Looks great and I’m a massive belt drive fan, but didn’t one of the forum members spend a lot of time documenting wear problems on Gates drive belts in proper off road conditions?
If I could afford one I could afford the new belts though.
Time to buy a lottery ticket 🙂
Looks cool.
Whats the function of the machined aluminium component (black) between the lower shock mount and the underside of the rocker mounting – it appears to be fixed at both ends?
That’s the Nicolai Tension Bar. It braces the cantilevered/sticky-out bit of the shock mount with the BB shell. It’s presumably lighter than bracing the whole shock mount from the seat tube. This way, the upper pivot is kept solid and any forces are run through the brace into the chunky assembly above the gearbox/BB shell.
(There’s full details via the Saturn 14 link at the bottom of the story)
What is a seatstay mutator?
@RichPenny: Seatstay mutator is a chunk of alloy that you fit to adjust seatstay length; used to adjust between wheel sizes or simply tune geometry to your liking (see black part at top of seatstay)
“Looks great and I’m a massive belt drive fan, but didn’t one of the forum members spend a lot of time documenting wear problems on Gates drive belts in proper off road conditions?”
are you thinking of Midlands Trailquest Graham?
he lunched a couple of belts through both wear and with stones in the cogs i think?
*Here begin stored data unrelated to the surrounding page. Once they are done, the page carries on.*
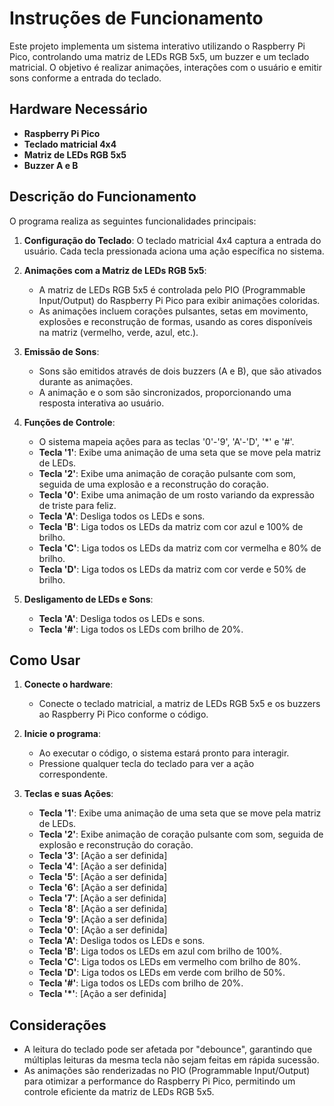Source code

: # Instruções de Funcionamento

Este projeto implementa um sistema interativo utilizando o Raspberry Pi Pico, controlando uma matriz de LEDs RGB 5x5, um buzzer e um teclado matricial. O objetivo é realizar animações, interações com o usuário e emitir sons conforme a entrada do teclado.

## Hardware Necessário

- **Raspberry Pi Pico**
- **Teclado matricial 4x4**
- **Matriz de LEDs RGB 5x5**
- **Buzzer A e B**

## Descrição do Funcionamento

O programa realiza as seguintes funcionalidades principais:

1. **Configuração do Teclado**: O teclado matricial 4x4 captura a entrada do usuário. Cada tecla pressionada aciona uma ação específica no sistema.

2. **Animações com a Matriz de LEDs RGB 5x5**: 
   - A matriz de LEDs RGB 5x5 é controlada pelo PIO (Programmable Input/Output) do Raspberry Pi Pico para exibir animações coloridas.
   - As animações incluem corações pulsantes, setas em movimento, explosões e reconstrução de formas, usando as cores disponíveis na matriz (vermelho, verde, azul, etc.).

3. **Emissão de Sons**:
   - Sons são emitidos através de dois buzzers (A e B), que são ativados durante as animações.
   - A animação e o som são sincronizados, proporcionando uma resposta interativa ao usuário.

4. **Funções de Controle**:
   - O sistema mapeia ações para as teclas '0'-'9', 'A'-'D', '*' e '#'.
   - **Tecla '1'**: Exibe uma animação de uma seta que se move pela matriz de LEDs.
   - **Tecla '2'**: Exibe uma animação de coração pulsante com som, seguida de uma explosão e a reconstrução do coração.
   - **Tecla '0'**: Exibe uma animação de um rosto variando da expressão de triste para feliz.
   - **Tecla 'A'**: Desliga todos os LEDs e sons.
   - **Tecla 'B'**: Liga todos os LEDs da matriz com cor azul e 100% de brilho.
   - **Tecla 'C'**: Liga todos os LEDs da matriz com cor vermelha e 80% de brilho.
   - **Tecla 'D'**: Liga todos os LEDs da matriz com cor verde e 50% de brilho.

5. **Desligamento de LEDs e Sons**: 
   - **Tecla 'A'**: Desliga todos os LEDs e sons.
   - **Tecla '#'**: Liga todos os LEDs com brilho de 20%.

## Como Usar

1. **Conecte o hardware**: 
   - Conecte o teclado matricial, a matriz de LEDs RGB 5x5 e os buzzers ao Raspberry Pi Pico conforme o código.
   
2. **Inicie o programa**: 
   - Ao executar o código, o sistema estará pronto para interagir.
   - Pressione qualquer tecla do teclado para ver a ação correspondente.

3. **Teclas e suas Ações**:
   - **Tecla '1'**: Exibe uma animação de uma seta que se move pela matriz de LEDs.
   - **Tecla '2'**: Exibe animação de coração pulsante com som, seguida de explosão e reconstrução do coração.
   - **Tecla '3'**: [Ação a ser definida]
   - **Tecla '4'**: [Ação a ser definida]
   - **Tecla '5'**: [Ação a ser definida]
   - **Tecla '6'**: [Ação a ser definida]
   - **Tecla '7'**: [Ação a ser definida]
   - **Tecla '8'**: [Ação a ser definida]
   - **Tecla '9'**: [Ação a ser definida]
   - **Tecla '0'**: [Ação a ser definida]
   - **Tecla 'A'**: Desliga todos os LEDs e sons.
   - **Tecla 'B'**: Liga todos os LEDs em azul com brilho de 100%.
   - **Tecla 'C'**: Liga todos os LEDs em vermelho com brilho de 80%.
   - **Tecla 'D'**: Liga todos os LEDs em verde com brilho de 50%.
   - **Tecla '#'**: Liga todos os LEDs com brilho de 20%.
   - **Tecla '*'**: [Ação a ser definida]

## Considerações

- A leitura do teclado pode ser afetada por "debounce", garantindo que múltiplas leituras da mesma tecla não sejam feitas em rápida sucessão.
- As animações são renderizadas no PIO (Programmable Input/Output) para otimizar a performance do Raspberry Pi Pico, permitindo um controle eficiente da matriz de LEDs RGB 5x5.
He was putting quite a few miles on but IIRC got fed up with them in the end?
nice to see something different though. fair play to nicolai.
Is the belt tensioner (just behind the cranks) spring loaded? I assume its easy to remove the rear wheel to fix a puncture?
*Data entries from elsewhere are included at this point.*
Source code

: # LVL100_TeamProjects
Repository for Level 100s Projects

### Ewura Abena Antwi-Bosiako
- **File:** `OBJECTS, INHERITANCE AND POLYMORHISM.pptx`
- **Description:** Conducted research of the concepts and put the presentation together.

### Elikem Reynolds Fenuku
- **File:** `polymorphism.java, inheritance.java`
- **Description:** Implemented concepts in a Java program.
I’m sold on GEOLUTION GEOMETRY
So what is the ratios available, to compare against standard?
Gear range is huge. SRAM 10-50 cassette on a 1x gives you 500% gear range. Shimano 11-46 is 42%
The P1.12 has a 600% range. When I had a p1.18 (636%) it effectively had both higher and lower gears than a 3×9. I’m guessing the option might be to keep the ratios the same for a 27.5 and a 29 rear wheel?
Interesting that those are the two options – last time I looked the P1.9 looked the most interesting – saves a bit of weight and still has 568% spread. But maybe the gear spacing starts to get a bit too wide?
Also wonder why they’re still using the P-line gearboxes rather the the C-line (which are a about 250g lighter). it’s not like they’re aiming for a price point.
Lovely but defo need a lottery win first
Happy to test one for you chipps…
“wear problems on Gates drive belts in proper off road conditions?“
On my four year old Nicolai Ion GPI the belt is lasting better than the front ring which is shagged. Verses a chain belt drive is pricey and as someone with a belt driven pinion bike and a chain driven pinion bike I don’t think it is VFM. If the member you are referring to is MTQGraham he destroyed stuff at a rate that made his experience irrelevant to me.
“ Is the belt tensioner (just behind the cranks) spring loaded? I assume its easy to remove the rear wheel to fix a puncture?”
Yes and yes, no more hassle than dealing with a derailleur except you may have to remove the ‘snubber’ (that thing stopping the belt jumping teeth on the rear cog) I can’t say for sure as that snubber is different to my four year old Nicolai
“ If I could afford one I could afford the new belts though”
I bought my Nicolai before Brexit made the GBP EUR exchange rate considerably worse and now I’m checking my piggy bank and thinking about getting a spare belt, cogs and other spares from ze Germans before the end of the year when buying from Europe is likely to get more expensive again 🙁
duncancallum November 3, 2020 at 8:46 pm (Edit)
Happy to test one for you chipps…
Be my guest, they don’t appeal to me one bit, but that’s the joy of the manysplendoured beast that is mountain biking… I think we’d have a few people here lining up in front of you, but if we get one in, gathering dust, I’ll give you a shout 😉
This is making me think: yes, that Canfield Nimble 9 hardtail singlespeed is what I really fancy!
Love it…
…apart from that grip shift. I’d need to go to aftermarket for a trigger
The tension bar looks like what Felt used 10 years ago….if it works…
Not an expert and I suppose it must be fine … but I thought that bending a belt back on itself like that was not recommended..?
(Missing my belt set-up now that the grotty conditions are here again.)